Trash Bag as Emergency Sleeping Bag
Kevin Felts 04.11.17
Using a trash bag as an emergency sleeping bag is one of those survival tips you hope you never have to use. The theory is, get inside the trash bag and fill it with leaves and pine straw, which will have an insulting factor.
In reality, the filler will have ticks, spiders, worms and all other kinds of creepy crawly things in it. Add some sweat during the night, and the next day you have a mess.
The other option is to get inside the trash bag, then cover the bag and yourself with pine straw and leaves. Will you will have the same insulating factor, but without having to be stuck in a bag with biting bugs?
A popular YouTuber by the name of KennethKramm sets out to compare leaf litter inside and outside question.
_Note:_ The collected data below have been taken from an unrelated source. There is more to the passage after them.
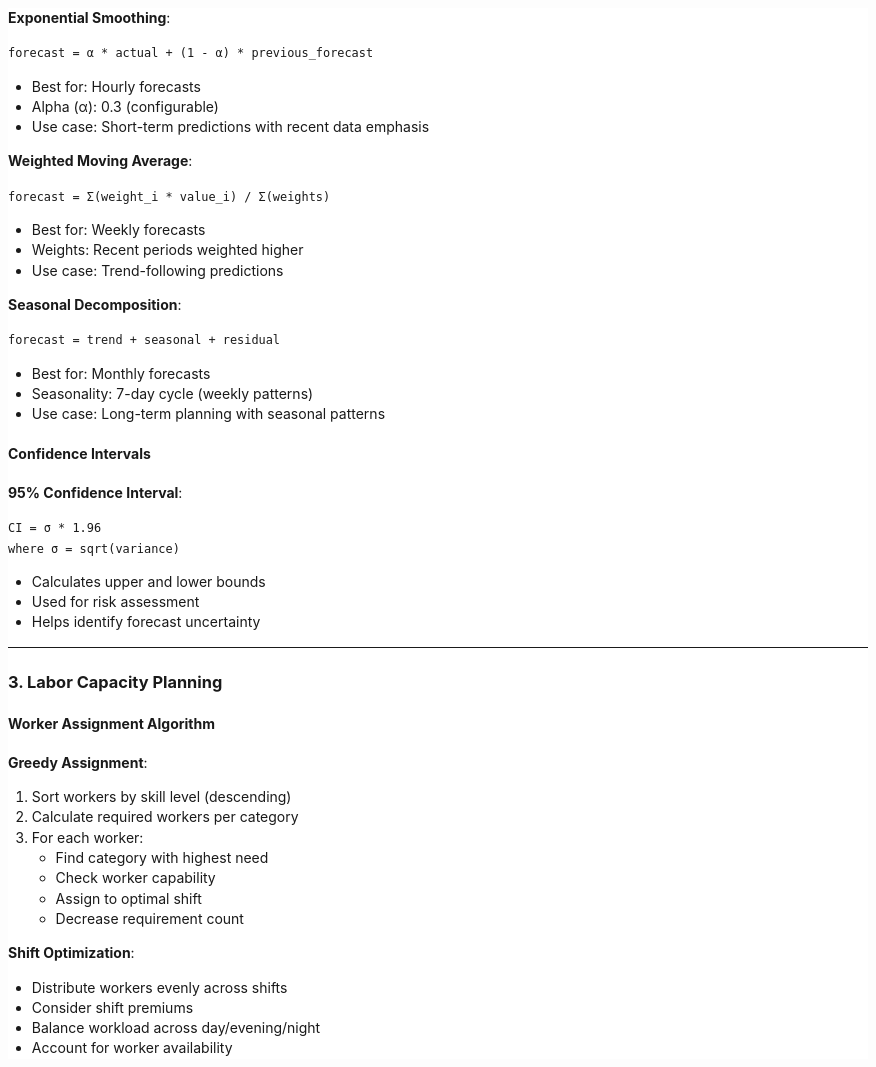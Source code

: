**Exponential Smoothing**:
```
forecast = α * actual + (1 - α) * previous_forecast
```
- Best for: Hourly forecasts
- Alpha (α): 0.3 (configurable)
- Use case: Short-term predictions with recent data emphasis

**Weighted Moving Average**:
```
forecast = Σ(weight_i * value_i) / Σ(weights)
```
- Best for: Weekly forecasts
- Weights: Recent periods weighted higher
- Use case: Trend-following predictions

**Seasonal Decomposition**:
```
forecast = trend + seasonal + residual
```
- Best for: Monthly forecasts
- Seasonality: 7-day cycle (weekly patterns)
- Use case: Long-term planning with seasonal patterns

#### Confidence Intervals

**95% Confidence Interval**:
```
CI = σ * 1.96
where σ = sqrt(variance)
```
- Calculates upper and lower bounds
- Used for risk assessment
- Helps identify forecast uncertainty

---

### 3. Labor Capacity Planning

#### Worker Assignment Algorithm

**Greedy Assignment**:
1. Sort workers by skill level (descending)
2. Calculate required workers per category
3. For each worker:
   - Find category with highest need
   - Check worker capability
   - Assign to optimal shift
   - Decrease requirement count

**Shift Optimization**:
- Distribute workers evenly across shifts
- Consider shift premiums
- Balance workload across day/evening/night
- Account for worker availability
Kenneth uses a hand warmer to warm the inside of the bag, and a thermometer to measure the differences between the leaf litter being inside and outside the bag.
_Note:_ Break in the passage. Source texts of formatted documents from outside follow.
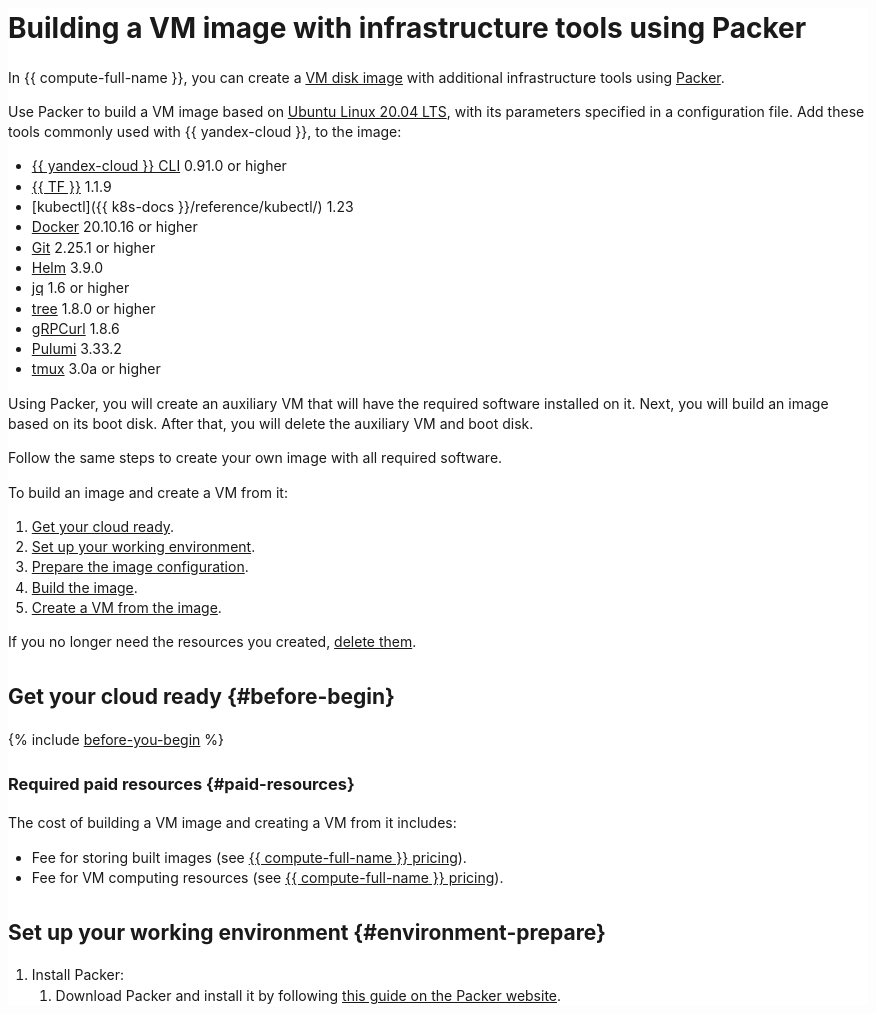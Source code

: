 # Building a VM image with infrastructure tools using Packer


In {{ compute-full-name }}, you can create a [VM disk image](../../compute/concepts/image.md) with additional infrastructure tools using [Packer](https://www.packer.io/).

Use Packer to build a VM image based on [Ubuntu Linux 20.04 LTS](/marketplace/products/yc/ubuntu-20-04-lts), with its parameters specified in a configuration file. Add these tools commonly used with {{ yandex-cloud }}, to the image:
* [{{ yandex-cloud }} CLI](../../cli/quickstart.md) 0.91.0 or higher
* [{{ TF }}](https://www.terraform.io/) 1.1.9
* [kubectl]({{ k8s-docs }}/reference/kubectl/) 1.23
* [Docker](https://docs.docker.com/get-started/overview/) 20.10.16 or higher
* [Git](https://git-scm.com/about) 2.25.1 or higher
* [Helm](https://helm.sh/docs/) 3.9.0
* [jq](https://stedolan.github.io/jq/manual/) 1.6 or higher
* [tree](https://manpages.ubuntu.com/manpages/focal/en/man1/tree.1.html) 1.8.0 or higher
* [gRPCurl](https://github.com/fullstorydev/grpcurl) 1.8.6
* [Pulumi](https://www.pulumi.com/docs/) 3.33.2
* [tmux](https://manpages.ubuntu.com/manpages/focal/man1/tmux.1.html) 3.0a or higher

Using Packer, you will create an auxiliary VM that will have the required software installed on it. Next, you will build an image based on its boot disk. After that, you will delete the auxiliary VM and boot disk.

Follow the same steps to create your own image with all required software.

To build an image and create a VM from it:
1. [Get your cloud ready](#before-begin).
1. [Set up your working environment](#environment-prepare).
1. [Prepare the image configuration](#prepare-image-config).
1. [Build the image](#create-image).
1. [Create a VM from the image](#create-vm).

If you no longer need the resources you created, [delete them](#clear-out).

## Get your cloud ready {#before-begin}

{% include [before-you-begin](../_tutorials_includes/before-you-begin.md) %}

### Required paid resources {#paid-resources}

The cost of building a VM image and creating a VM from it includes:
* Fee for storing built images (see [{{ compute-full-name }} pricing](../../compute/pricing.md#prices-storage)).
* Fee for VM computing resources (see [{{ compute-full-name }} pricing](../../compute/pricing.md#prices-instance-resources)).

## Set up your working environment {#environment-prepare}

1. Install Packer:
    1. Download Packer and install it by following [this guide on the Packer website](https://www.packer.io/intro/getting-started/install.html#precompiled-binaries).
The results were rather surprising.
It appears the combination of the leaf litter and hand warmer inside the bag raised the relative humidity. In other words, moisture was pulled from the litter, and with nowhere to go it accumulated inside the bag.
If there had been a person inside the bag, the body heat would have added moisture to the inside of the bag, but to a greater extent. By morning, the person would of been dripping wet from sweat and from the moisture from the leaf litter.
Regardless of whether the leaf litter was inside or outside the bag, the internal temperatures were the same.
I figured the leaf litter outside the bag would lose a lot more insulating factor than being inside the bag. From the test Kenneth did, there was no difference in the temperature, just less humidity and fewer bugs with the leaf litter being on the outside.